Leveraging the true depth of LLMs
Ramón Calvo González, Daniele Paliotta, Matteo Pagliardini, Martin Jaggi, François Fleuret
TL;DR
This work introduces Layer Parallelism (LP), a post-hoc method that parallelizes consecutive Transformer layers to reduce depth and inter-GPU communication during LLM inference without retraining. By restructuring the computational graph to run adjacent layers in parallel, LP achieves substantial throughput gains while incurring only modest losses in perplexity and downstream task performance, with some recovery possible through lightweight fine-tuning. The authors provide empirical evidence across multiple models (e.g., Llama2-7B, Llama3-3B, Qwen-4B/14B) showing speedups up to around 1.46x on multi-GPU setups, and they offer a theoretical analysis of the LP approximation error and demonstrate limitations and trade-offs. Overall, LP offers a practical, scalable approach to accelerating LLM deployment, highlighting the nuanced nature of true model depth and paving the way for hybrid efficiency strategies.
Abstract
The remarkable capabilities of Large Language Models (LLMs) are overshadowed by their immense computational cost. While recent work has shown that many LLM layers can be reordered or even removed with minimal impact on accuracy, these insights have not been translated into significant inference speedups.
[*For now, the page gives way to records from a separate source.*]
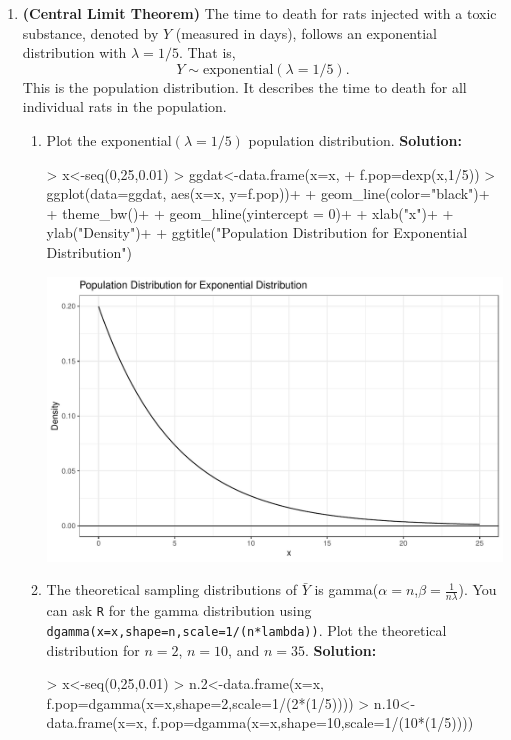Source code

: \documentclass{article}
\begin{document}
\begin{enumerate}
\item \textbf{(Central Limit Theorem)} The time to death for rats injected with a toxic substance, denoted by $Y$
	(measured in days), follows an exponential distribution with $\lambda = 1/5$. That is,
	\[Y \sim \textrm{exponential}(\lambda = 1/5).\]
	This is the population distribution. It describes the time to death for all individual rats
	in the population.
	\begin{enumerate}
	  \item Plot the exponential$(\lambda = 1/5)$ population distribution.
	  \newline
	  \textbf{Solution:}
\begin{Schunk}
\begin{Sinput}
> x<-seq(0,25,0.01)
> ggdat<-data.frame(x=x,
+                   f.pop=dexp(x,1/5))
> ggplot(data=ggdat, aes(x=x, y=f.pop))+
+   geom_line(color="black")+
+   theme_bw()+
+   geom_hline(yintercept = 0)+
+   xlab("x")+
+   ylab("Density")+
+   ggtitle("Population Distribution for Exponential Distribution")
\end{Sinput}
\end{Schunk}
\includegraphics{HW2-025}
	  \item The theoretical sampling distributions of $\bar{Y}$ is gamma($\alpha=n$,$\beta=\frac{1}{n\lambda}$). 
	  You can ask \texttt{R} for the gamma distribution using \texttt{dgamma(x=x,shape=n,scale=1/(n*lambda))}.
	  Plot the theoretical distribution for $n=2$, $n=10$, and $n=35$.
	  \newline
	  \textbf{Solution:}
\begin{Schunk}
\begin{Sinput}
> x<-seq(0,25,0.01)
> n.2<-data.frame(x=x, f.pop=dgamma(x=x,shape=2,scale=1/(2*(1/5))))
> n.10<-data.frame(x=x, f.pop=dgamma(x=x,shape=10,scale=1/(10*(1/5))))

\end{Sinput}
\end{Schunk}
\end{enumerate}
\end{enumerate}
\end{document}
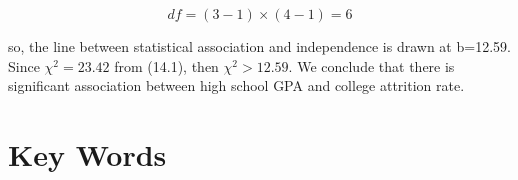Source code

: \documentclass[11pt]{book}\usepackage[]{graphicx}\usepackage[]{color}
\begin{document}
\begin{equation*}
df = (3 - 1) \times (4 - 1) = 6
\end{equation*}

so, the line between statistical association and independence is drawn at b=12.59.  
Since $\chi^2 = 23.42$ from (14.1), then $\chi^2 > 12.59$.   We conclude that there is significant association between high school GPA and college attrition rate.

\section{Key Words}


\twocolumn

\section{}
 
\end{document}
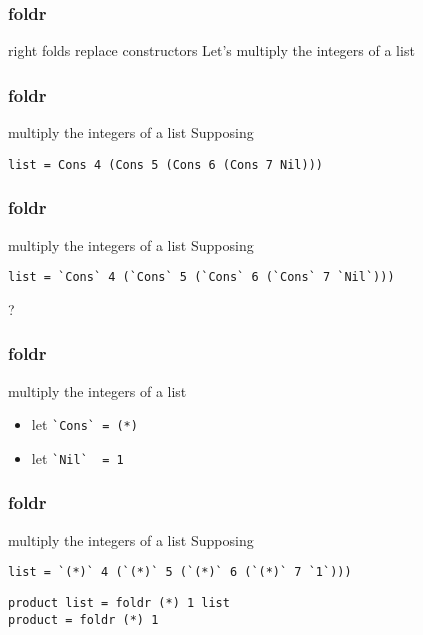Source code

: \begin{frame}[fragile]
\frametitle{foldr}
\begin{block}{right folds replace constructors}
Let's multiply the integers of a list
\end{block}
\end{frame}

\begin{frame}[fragile]
\frametitle{foldr}
\begin{block}{multiply the integers of a list}
Supposing 
\begin{lstlisting}[style=haskell,basicstyle=\scriptsize\ttfamily,mathescape]
list = Cons 4 (Cons 5 (Cons 6 (Cons 7 Nil)))
\end{lstlisting}
\end{block}
\end{frame}

\begin{frame}[fragile]
\frametitle{foldr}
\begin{block}{multiply the integers of a list}
Supposing 
\begin{lstlisting}[style=haskell,basicstyle=\scriptsize\ttfamily,mathescape]
list = `Cons` 4 (`Cons` 5 (`Cons` 6 (`Cons` 7 `Nil`)))
\end{lstlisting}
\end{block}
\begin{center}
\LARGE
?
\end{center}
\end{frame}

\begin{frame}[fragile]
\frametitle{foldr}
\begin{block}{multiply the integers of a list}
\begin{itemize}
\item let \lstinline{`Cons` = (*)}
\item let \lstinline{`Nil`  = 1}
\end{itemize}
\end{block}
\end{frame}

\begin{frame}[fragile]
\frametitle{foldr}
\begin{block}{multiply the integers of a list}
Supposing 
\begin{lstlisting}[style=haskell,basicstyle=\scriptsize\ttfamily,mathescape]
list = `(*)` 4 (`(*)` 5 (`(*)` 6 (`(*)` 7 `1`)))
\end{lstlisting}
\end{block}
\begin{lstlisting}[style=haskell,basicstyle=\scriptsize\ttfamily,mathescape]
product list = foldr (*) 1 list
product = foldr (*) 1
\end{lstlisting}
\end{frame}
To bridge this gap, we introduce a novel method that restructures the computational graph by grouping and evaluating consecutive layer pairs in parallel. This approach, requiring no retraining, yields a 1.19x throughput gain on Llama 2 7B while reducing the average benchmark accuracy by only 1.5\%. We demonstrate the practical value of this method for large-scale LLM deployment and show that some of the lost accuracy can be recovered with lightweight fine-tuning of the parallelized layers.